Git (and distributed version control in general) is great for personal projects for a few reasons. Some people think it’s overpowered, but I think they’re wrong (actually, in defense of Mike Taylor, I think he also saw the light). I think distributed systems are way better for small, one-person projects since you don’t need any of the overhead of setting up a server, even if it’s just a server program running on a local machine. To start using Git, all you need to do is install it and then run git init in your project’s directory. I’ve set up CVS locally and it’s a horrible huge pain in the ass in comparison.

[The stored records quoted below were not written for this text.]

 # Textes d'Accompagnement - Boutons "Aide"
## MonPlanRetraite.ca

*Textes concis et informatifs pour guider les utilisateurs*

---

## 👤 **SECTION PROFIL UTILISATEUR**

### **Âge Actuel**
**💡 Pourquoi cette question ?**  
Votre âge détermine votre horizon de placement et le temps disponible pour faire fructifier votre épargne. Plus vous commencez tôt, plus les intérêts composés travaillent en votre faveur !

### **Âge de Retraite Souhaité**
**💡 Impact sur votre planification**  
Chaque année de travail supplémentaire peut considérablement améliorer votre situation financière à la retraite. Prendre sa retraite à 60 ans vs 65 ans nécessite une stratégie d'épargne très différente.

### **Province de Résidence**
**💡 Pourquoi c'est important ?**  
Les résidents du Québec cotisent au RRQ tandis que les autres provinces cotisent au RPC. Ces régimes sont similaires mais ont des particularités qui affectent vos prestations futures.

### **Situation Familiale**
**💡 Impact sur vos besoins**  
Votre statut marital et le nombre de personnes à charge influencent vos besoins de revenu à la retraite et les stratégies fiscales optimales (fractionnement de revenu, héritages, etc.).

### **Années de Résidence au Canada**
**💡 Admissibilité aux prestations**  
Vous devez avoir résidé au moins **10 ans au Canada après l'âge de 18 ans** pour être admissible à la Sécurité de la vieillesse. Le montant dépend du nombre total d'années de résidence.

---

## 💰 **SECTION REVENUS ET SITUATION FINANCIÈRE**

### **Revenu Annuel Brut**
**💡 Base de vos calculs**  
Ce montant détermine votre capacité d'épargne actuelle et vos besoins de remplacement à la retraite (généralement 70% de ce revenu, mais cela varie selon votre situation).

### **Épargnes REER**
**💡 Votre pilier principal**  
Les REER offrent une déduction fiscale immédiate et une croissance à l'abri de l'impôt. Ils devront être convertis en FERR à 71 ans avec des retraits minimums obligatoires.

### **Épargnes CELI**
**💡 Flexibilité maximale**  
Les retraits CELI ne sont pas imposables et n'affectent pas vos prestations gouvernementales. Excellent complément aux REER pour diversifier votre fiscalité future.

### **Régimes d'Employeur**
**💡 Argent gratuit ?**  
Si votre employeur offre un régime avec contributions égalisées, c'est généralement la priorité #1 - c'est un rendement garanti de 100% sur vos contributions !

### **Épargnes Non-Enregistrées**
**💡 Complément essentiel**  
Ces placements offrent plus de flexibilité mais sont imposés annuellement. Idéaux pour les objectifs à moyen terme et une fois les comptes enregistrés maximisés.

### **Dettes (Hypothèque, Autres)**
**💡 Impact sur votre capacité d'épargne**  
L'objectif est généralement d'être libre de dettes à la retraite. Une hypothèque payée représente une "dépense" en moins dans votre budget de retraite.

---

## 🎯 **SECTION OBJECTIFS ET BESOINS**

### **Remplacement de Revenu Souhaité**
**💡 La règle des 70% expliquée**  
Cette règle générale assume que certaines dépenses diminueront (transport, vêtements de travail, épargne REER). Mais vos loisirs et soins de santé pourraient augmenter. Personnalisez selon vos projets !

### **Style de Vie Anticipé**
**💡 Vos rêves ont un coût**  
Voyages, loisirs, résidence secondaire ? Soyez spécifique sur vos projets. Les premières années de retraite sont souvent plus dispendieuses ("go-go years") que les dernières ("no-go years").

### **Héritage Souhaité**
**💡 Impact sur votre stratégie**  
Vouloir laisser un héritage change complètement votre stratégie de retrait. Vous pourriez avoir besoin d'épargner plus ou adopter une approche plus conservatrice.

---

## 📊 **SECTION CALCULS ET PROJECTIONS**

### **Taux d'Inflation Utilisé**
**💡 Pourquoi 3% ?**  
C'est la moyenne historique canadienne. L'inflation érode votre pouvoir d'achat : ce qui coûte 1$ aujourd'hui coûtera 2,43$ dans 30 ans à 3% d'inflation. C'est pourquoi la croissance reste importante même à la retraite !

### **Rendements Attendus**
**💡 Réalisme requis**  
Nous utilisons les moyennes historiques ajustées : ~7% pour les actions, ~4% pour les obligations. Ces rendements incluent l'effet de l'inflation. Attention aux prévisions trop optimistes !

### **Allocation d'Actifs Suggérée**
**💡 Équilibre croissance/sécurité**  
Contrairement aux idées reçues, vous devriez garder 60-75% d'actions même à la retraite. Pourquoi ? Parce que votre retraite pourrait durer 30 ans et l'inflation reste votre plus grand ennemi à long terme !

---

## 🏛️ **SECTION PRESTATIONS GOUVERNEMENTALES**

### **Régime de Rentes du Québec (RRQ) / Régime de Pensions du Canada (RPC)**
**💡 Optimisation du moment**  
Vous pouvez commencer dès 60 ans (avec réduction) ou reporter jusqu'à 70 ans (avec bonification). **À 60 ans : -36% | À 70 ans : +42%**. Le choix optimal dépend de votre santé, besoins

You don’t want the tool to get in the way and encourage bad practice (like not using version control at all!).

Setting it up is a one-time cost of course, so if you have CVS or SVN already set up, you might not be that compelled to switch to Git. However, there are loads of other things about Git which make it awesome. I’m going to start making a note of these things here as I come across them, because writing about it will help me learn Git and also help remember these things and their use cases.

Tonight I was hacking on some of the exercises from the metacircular evaluator in SICP, and had a pernicious bug due to some changes I had recently made to implement internal definitions. I had my implementation of this mostly completed, but weird things were breaking, unrelated to internal defines. I wanted to go back to an older version, but I didn’t want to commit the changes I had made, since they were obviously broken, but I also didn’t want to throw them out.

I remembered reading about git stash so I looked it up, and indeed that’s what I wanted, the description in the manual pretty much sums it up: “Stash the changes in a dirty working directory away.” Very sweet. You can put a side changes in your working directory and come back to them later.

So now I had a the previous version, I could see if it still worked. It did, but after playing around with it a little bit, I found another bug. The metacircular evaluator code from the SICP site is all in one file, which is annoying and should probably be fixed to make hacking around on it easier, but I would like to move on to the lazy evaluator, logic programming, and register machine some day this year, so I don’t spend a whole lot of time making the code really extensible, I’m just playing around and solving as many of the exercises that I can.

My point is, after I fixed the bug in this one, giant file, there were a ton of other changes in it: a bunch of crap I had just messed with and even some debugging printfs. I didn’t want to commit that stuff. I needed to somehow tease the few good lines out of a big file with many more “bad” lines changed.

This time, I wasn’t too sure, but I also had a little deja vu. I had bookmarked Ryan Tomayko’s post from 2008 a little while ago and remembered something about reordering commits after the fact. This wasn’t exactly what I wanted to do, but it was close, and sure enough, his post describes a totally killer feature of Git (apparently present in other modern systems like Mercurial, Darcs and Bazaar), git add --patch. This gives you an interactive dialog which allows you to pick and chose which hunks get added to the index from a given file. It even lets you break a hunk up if need be. It’s totally awesome.

So there are the first two little bits of Git-fu that I’ve stumbled across. There is a certain joy in finding a tool which is powerful and excellently designed, and I think Git falls in this category. I’m really looking forward to learning more and I’ll be posting notes on what else Git gets right when I do.